Be prepared that, even after you and your child connect and agree on a plan for ending screen time, there will be days where everything falls apart. Calmly, after things have settled down, let your child know they will lose some screen time.
Don’t be surprised when your child is upset about their consequence. Things could even get a little ugly. If we expect a fairy-tale ending to every interaction with our kids, that’s our anxiety wanting everything to be perfect.
If we expect a fairy-tale ending to every interaction with our kids, that’s our anxiety wanting everything to be perfect.
Everybody falls apart sometimes, and your kids are no different.
If things re-escalate, allow time for both of you cool off. Then create a calm environment to discuss the issue again with your child. Invite your child to go throw a ball around, or talk about it over a favorite snack.
Be calm and kind but firm. You may decide to use the “You want + I’m concerned + how can we make this better ?” strategy again, but don’t allow bargaining or begging.
Remind them of whatever rules and boundaries you’d agreed upon: “This is what was decided would happen until things improve.”
When screen time isn’t healthy
Keep connecting, even while correcting
If your child feels discouraged, you mind remind them, “Since screen time is not an option today, I will be available to spend some extra special time with you.” Let your child pick a fun activity for the two of you to enjoy together.
When correction is hard, the goal is not to punish the child so they don’t want to mess up again. Instead, move toward your struggling child with connection, and a goal to grow wisdom and skills.

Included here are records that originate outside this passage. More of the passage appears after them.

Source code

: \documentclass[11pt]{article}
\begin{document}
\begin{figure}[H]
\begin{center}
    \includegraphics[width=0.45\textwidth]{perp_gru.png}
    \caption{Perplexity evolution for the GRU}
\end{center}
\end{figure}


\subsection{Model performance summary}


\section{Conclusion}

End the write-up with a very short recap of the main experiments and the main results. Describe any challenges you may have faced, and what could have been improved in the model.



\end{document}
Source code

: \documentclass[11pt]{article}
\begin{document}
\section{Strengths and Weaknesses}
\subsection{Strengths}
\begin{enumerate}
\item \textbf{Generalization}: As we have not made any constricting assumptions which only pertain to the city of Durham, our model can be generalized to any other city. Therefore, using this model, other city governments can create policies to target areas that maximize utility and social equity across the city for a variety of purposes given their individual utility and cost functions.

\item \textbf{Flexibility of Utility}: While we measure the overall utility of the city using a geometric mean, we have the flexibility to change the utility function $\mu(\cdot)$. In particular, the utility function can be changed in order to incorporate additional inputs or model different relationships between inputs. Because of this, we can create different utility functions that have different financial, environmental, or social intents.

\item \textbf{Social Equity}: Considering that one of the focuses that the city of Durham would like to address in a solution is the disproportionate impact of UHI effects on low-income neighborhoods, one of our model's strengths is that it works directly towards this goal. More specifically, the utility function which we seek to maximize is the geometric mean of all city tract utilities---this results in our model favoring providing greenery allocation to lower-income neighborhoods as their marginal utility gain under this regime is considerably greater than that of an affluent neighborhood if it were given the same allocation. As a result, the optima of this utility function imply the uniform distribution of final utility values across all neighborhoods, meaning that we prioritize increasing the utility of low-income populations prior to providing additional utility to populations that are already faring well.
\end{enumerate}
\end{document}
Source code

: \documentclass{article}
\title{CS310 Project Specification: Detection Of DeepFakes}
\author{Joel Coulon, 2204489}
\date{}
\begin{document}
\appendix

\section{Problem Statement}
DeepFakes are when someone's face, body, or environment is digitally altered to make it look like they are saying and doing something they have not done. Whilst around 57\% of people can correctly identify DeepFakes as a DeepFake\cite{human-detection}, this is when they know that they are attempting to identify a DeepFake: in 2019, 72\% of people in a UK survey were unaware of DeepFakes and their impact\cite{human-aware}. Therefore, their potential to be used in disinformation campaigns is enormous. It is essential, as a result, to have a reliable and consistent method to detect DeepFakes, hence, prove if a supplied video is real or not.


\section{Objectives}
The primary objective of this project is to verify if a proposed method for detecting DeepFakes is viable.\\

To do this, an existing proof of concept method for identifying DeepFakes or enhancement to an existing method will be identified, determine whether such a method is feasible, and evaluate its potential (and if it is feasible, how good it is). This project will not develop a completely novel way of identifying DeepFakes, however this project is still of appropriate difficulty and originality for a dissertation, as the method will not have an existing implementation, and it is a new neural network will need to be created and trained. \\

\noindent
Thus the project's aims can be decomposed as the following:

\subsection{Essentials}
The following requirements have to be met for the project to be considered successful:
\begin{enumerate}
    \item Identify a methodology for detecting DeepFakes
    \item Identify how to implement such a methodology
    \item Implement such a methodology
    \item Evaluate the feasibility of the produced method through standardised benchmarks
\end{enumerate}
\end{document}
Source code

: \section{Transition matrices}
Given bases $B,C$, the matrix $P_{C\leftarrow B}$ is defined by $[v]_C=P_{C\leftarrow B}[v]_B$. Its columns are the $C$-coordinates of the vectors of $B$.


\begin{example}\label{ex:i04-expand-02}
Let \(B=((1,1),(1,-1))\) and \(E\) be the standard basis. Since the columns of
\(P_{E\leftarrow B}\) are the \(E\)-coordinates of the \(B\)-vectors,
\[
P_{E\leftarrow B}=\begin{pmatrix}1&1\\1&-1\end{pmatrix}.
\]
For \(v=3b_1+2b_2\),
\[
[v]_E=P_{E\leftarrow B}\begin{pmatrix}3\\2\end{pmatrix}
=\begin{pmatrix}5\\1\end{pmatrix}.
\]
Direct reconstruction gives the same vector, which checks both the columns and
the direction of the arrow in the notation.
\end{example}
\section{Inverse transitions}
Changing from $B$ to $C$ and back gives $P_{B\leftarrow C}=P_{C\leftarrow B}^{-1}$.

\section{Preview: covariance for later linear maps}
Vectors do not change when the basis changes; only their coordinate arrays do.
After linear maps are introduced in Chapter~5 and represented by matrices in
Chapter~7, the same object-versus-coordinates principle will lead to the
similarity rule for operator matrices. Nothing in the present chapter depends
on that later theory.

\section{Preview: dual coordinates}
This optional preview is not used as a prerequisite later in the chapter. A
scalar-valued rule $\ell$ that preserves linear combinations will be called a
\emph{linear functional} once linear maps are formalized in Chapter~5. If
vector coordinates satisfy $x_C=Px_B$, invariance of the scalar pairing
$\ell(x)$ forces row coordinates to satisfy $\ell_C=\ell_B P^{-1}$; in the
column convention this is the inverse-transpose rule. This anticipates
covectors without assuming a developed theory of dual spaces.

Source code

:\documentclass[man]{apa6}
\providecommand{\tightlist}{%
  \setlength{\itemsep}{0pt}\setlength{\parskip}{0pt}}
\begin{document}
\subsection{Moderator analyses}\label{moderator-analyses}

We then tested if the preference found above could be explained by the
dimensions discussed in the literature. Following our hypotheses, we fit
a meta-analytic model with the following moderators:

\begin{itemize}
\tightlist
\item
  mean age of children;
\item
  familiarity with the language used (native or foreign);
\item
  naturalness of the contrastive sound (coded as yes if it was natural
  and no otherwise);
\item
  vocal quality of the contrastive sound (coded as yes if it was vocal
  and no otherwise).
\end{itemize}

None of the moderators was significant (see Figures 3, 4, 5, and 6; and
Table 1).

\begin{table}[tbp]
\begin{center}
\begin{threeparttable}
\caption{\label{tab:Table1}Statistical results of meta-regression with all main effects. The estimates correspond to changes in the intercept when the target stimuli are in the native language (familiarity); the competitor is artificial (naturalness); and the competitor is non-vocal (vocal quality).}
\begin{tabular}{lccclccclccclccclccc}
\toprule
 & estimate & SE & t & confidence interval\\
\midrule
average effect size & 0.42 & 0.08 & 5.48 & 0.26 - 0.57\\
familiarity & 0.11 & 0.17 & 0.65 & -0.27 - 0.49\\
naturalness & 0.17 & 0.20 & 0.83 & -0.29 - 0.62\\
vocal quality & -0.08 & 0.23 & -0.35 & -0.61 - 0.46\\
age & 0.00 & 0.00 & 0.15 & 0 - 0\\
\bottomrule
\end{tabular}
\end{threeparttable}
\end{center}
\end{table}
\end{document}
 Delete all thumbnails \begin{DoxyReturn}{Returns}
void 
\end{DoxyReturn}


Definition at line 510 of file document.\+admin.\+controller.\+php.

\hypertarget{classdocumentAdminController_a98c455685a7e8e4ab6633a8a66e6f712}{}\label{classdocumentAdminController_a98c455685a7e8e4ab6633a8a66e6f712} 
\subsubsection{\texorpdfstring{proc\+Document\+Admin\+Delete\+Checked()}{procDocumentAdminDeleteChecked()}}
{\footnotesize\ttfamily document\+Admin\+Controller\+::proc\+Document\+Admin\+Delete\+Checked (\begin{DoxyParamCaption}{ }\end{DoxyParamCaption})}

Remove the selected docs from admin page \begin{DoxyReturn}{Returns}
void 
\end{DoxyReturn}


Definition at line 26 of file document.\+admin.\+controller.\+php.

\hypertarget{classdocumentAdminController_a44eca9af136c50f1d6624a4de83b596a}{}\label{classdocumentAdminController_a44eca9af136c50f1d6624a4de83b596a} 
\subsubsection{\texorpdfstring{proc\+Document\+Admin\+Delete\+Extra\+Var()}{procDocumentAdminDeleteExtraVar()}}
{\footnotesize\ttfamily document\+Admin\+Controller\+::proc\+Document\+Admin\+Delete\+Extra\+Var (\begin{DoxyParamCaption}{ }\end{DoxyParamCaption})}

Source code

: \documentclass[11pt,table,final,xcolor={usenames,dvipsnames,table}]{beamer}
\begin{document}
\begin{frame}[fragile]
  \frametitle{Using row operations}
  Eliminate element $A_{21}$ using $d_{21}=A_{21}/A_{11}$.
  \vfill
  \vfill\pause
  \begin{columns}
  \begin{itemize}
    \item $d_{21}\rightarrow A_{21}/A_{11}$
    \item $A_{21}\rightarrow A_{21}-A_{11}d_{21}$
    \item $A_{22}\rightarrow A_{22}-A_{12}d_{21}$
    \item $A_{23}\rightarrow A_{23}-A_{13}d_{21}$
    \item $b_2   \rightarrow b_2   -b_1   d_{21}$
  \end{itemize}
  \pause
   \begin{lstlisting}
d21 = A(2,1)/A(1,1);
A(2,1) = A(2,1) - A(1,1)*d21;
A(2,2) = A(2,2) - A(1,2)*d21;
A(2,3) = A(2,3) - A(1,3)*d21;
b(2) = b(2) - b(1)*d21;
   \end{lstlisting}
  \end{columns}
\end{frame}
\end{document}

Be ready for self-sacrifice. Teaching screen time boundaries involves a lot of self-sacrifice.
- First, there’s the sacrifice of your own screen time desires. You just can’t be scrolling through your phone in front of your kids, while you expect them to stay off their screens.
- Secondly, when they mess up and have lost screen time, the best antidote to their dopamine loss is more connection, quality time, and fun with YOU. That may mean putting away your to-do list and agenda.
What if you are doing your best and screen time still feels unhealthy?
There could be deeper issues going on. Screen addiction is a real thing! For teens, screens can also be complicated with pornography, cyber bullying, and other serious issues.
If your kids continue to struggle with screen time, it’s time to enlist help. Investing in your family through parent coaching may be the best decision you ever make.
Prayer for families struggling with screen habits
Lord, I thank you that you are so with us in the midst of this struggle, that your mercy is overflowing to me and my kids. You know the potential you have built into each child. I ask for your special guidance for me. Give me the wisdom I need to come alongside my kids and guide them towards your purposes. Help me to truly connect and encourage them well.